*What to produce*
Looking at the records below, say how many lines contain "like". Nothing else belongs in the answer.

══ Extracted records

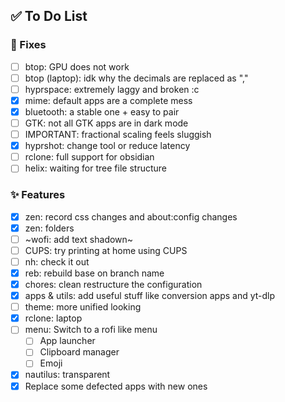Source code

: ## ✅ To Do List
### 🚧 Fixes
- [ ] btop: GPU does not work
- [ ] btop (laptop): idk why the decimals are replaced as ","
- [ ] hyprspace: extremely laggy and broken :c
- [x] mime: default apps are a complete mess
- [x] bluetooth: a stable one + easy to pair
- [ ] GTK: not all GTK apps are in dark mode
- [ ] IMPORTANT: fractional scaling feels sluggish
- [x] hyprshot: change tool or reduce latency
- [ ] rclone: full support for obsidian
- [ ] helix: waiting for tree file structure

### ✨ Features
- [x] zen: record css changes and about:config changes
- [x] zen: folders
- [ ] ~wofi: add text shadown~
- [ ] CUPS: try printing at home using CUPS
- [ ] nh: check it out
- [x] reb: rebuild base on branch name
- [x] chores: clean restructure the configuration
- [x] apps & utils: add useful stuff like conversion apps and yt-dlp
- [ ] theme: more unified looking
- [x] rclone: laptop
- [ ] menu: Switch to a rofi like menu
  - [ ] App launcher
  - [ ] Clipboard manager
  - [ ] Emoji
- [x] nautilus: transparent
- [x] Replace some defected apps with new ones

════
══ Extracted records

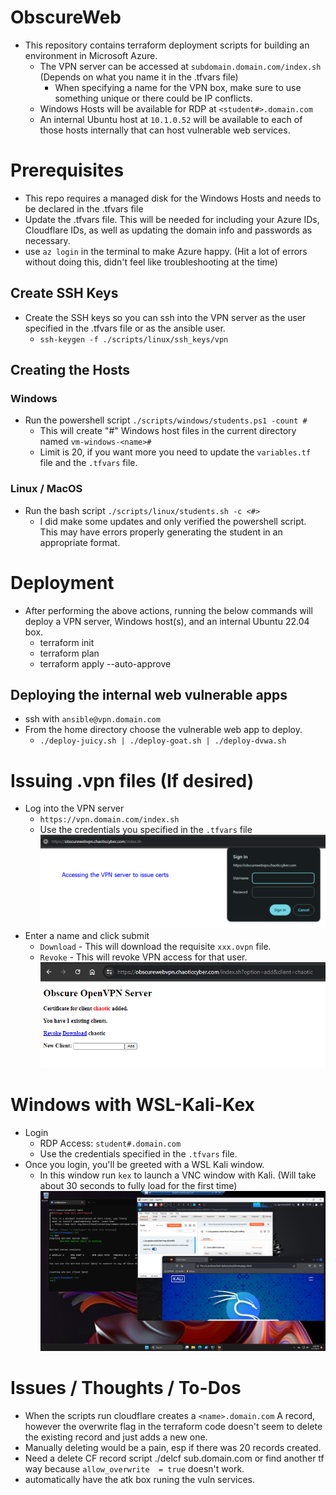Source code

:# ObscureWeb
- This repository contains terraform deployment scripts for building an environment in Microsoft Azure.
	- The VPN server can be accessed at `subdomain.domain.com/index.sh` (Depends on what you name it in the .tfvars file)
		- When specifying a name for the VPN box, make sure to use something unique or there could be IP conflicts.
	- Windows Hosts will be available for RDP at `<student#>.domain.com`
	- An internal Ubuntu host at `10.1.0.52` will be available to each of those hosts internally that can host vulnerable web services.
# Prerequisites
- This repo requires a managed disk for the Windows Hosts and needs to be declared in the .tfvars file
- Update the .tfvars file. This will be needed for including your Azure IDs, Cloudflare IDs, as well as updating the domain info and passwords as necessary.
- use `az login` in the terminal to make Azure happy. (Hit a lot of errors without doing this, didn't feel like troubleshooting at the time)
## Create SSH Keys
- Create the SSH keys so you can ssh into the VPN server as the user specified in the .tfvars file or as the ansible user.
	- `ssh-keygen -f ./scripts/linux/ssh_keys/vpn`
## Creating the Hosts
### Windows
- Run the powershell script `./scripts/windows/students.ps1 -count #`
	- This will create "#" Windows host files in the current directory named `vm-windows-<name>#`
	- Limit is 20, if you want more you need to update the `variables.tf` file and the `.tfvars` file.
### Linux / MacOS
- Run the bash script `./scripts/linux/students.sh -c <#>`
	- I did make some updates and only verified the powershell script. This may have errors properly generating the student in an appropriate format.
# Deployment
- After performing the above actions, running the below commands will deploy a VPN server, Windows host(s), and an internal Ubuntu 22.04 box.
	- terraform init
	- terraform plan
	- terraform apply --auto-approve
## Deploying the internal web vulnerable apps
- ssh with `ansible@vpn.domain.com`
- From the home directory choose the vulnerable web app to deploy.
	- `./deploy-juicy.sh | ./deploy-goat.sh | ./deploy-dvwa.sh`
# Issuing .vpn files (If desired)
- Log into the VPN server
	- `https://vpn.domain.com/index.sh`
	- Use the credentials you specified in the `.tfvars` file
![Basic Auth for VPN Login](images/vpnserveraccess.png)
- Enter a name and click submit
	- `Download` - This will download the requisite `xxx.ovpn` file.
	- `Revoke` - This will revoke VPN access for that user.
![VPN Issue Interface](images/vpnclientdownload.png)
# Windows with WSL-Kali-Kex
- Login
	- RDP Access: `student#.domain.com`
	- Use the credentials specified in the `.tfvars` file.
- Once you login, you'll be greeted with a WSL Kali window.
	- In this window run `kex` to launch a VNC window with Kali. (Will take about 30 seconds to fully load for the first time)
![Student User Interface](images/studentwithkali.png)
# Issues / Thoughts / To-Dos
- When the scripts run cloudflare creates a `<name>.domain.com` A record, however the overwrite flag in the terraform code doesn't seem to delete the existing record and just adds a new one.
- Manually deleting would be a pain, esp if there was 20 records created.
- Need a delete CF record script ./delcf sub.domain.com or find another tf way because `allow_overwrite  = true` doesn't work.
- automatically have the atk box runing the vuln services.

════

*Task response*
3